The Curves of Piazza del Campo
As well as being the emblem of Siena, the shell-shaped Piazza del Campo is one of the world’s finest Medieval squares. The square features two sharp curves joined by a straight line of buildings. During the frantic Palio race, held in Siena generally twice a year, the Curva di San Martino and the Curva del Casato (named thus after Via del Casato, one of the eleven streets that opens into the Campo), these two curves represent the most thrilling moments of the race.

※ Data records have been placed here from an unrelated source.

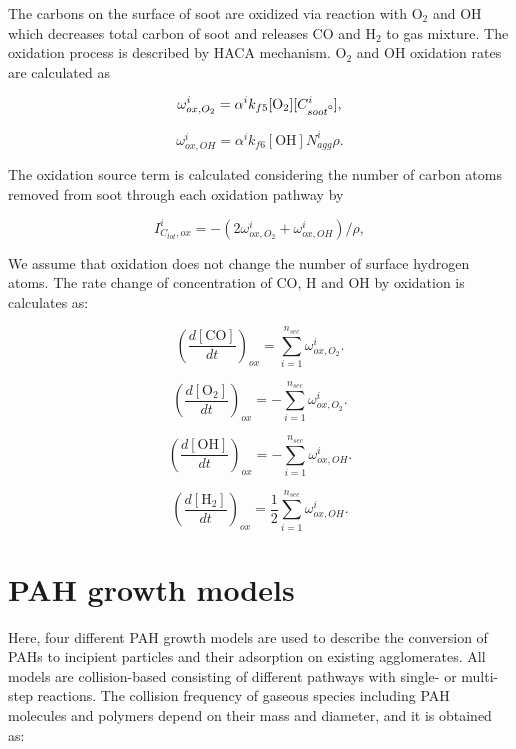 The carbons on the surface of soot are oxidized via reaction with $\mathrm{O_2}$ and $\mathrm{OH}$ which decreases total carbon of soot and releases CO and $\mathrm{H_2}$ to gas mixture. The oxidation process is described by HACA mechanism. $\mathrm{O_2}$ and $\mathrm{OH}$ oxidation rates are calculated as

\begin{equation}
	\omega^i_{ox,O_2} = \alpha^i k_{f5} [\mathrm{O_2}][C^i_{soot\mbox{\textdegree}}]
	\label{eqn:hacaO2Rate},
\end{equation}

\begin{equation}
	\omega^i_{ox,OH} = \alpha^i k_{f6} [\mathrm{OH}]N^i_{agg} \rho
	\label{eqn:hacaOHRate}.
\end{equation}

The oxidation source term is calculated considering the number of carbon atoms removed from soot through each oxidation pathway by

\begin{equation}
	I^i_{C_{tot},ox} = -(2\omega^i_{ox,O_2} + \omega^i_{ox,OH})/\rho
	\label{eqn:ICtot},
\end{equation}

We assume that oxidation does not change the number of surface hydrogen atoms. The rate change of concentration of CO, H and OH by oxidation is calculates as:

\begin{equation}
	\left(\frac{d\left[{\mathrm{CO}}\right]}{dt}\right)_{ox} = \sum_{i=1}^{n_{sec}}\omega^i_{ox,O_2}
	\label{eqn:COrate_ox}.
\end{equation}

\begin{equation}
	\left(\frac{d\left[{\mathrm{O_2}}\right]}{dt}\right)_{ox} = -\sum_{i=1}^{n_{sec}}\omega^i_{ox,O_2}
	\label{eqn:COrate_ox}.
\end{equation}

\begin{equation}
	\left(\frac{d\left[{\mathrm{OH}}\right]}{dt}\right)_{ox} = -\sum_{i=1}^{n_{sec}}\omega^i_{ox,OH}
	\label{eqn:Hrate_ox}.
\end{equation}

\begin{equation}
	\left(\frac{d\left[{\mathrm{H_2}}\right]}{dt}\right)_{ox} = \frac{1}{2}\sum_{i=1}^{n_{sec}}\omega^i_{ox,OH}
	\label{eqn:OHrate_ox}.
\end{equation}

\section{PAH growth models}
Here, four different PAH growth models are used to describe the conversion of PAHs to incipient particles and their adsorption on existing agglomerates. All models are collision-based consisting of different pathways with single- or multi-step reactions. The collision frequency of gaseous species including PAH molecules and polymers depend on their mass and diameter, and it is obtained as:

On the day of the Palio the horses make three rounds of the square in less than a minute, thereby ending days and days of elaborate preparations and ceremonies. The high speed of the race, in which the jockeys ride bareback, means that the two curves are particularly dangerous both for rider and mount. The Curva di San Martino in particular, which is approached downhill, is generally regarded as being the most dangerous and it has at times been necessary to put down race horses that have fallen and broken their legs at this point, despite a number of trial races run on the days prior to the Palio.
A number of races in recent years have been decided at the Curva di San Martino. This is also the point from which the so-called comparse, those dressed in Medieval costume who take part in the great procession involving all the contrade taking part in the race, watch the Palio. In the past the borders of this curve were covered in mattresses in an attempt to protect falling horses and jockeys. Recently, however, the curve is sheathed in the same plastic material used as buffer in car racing.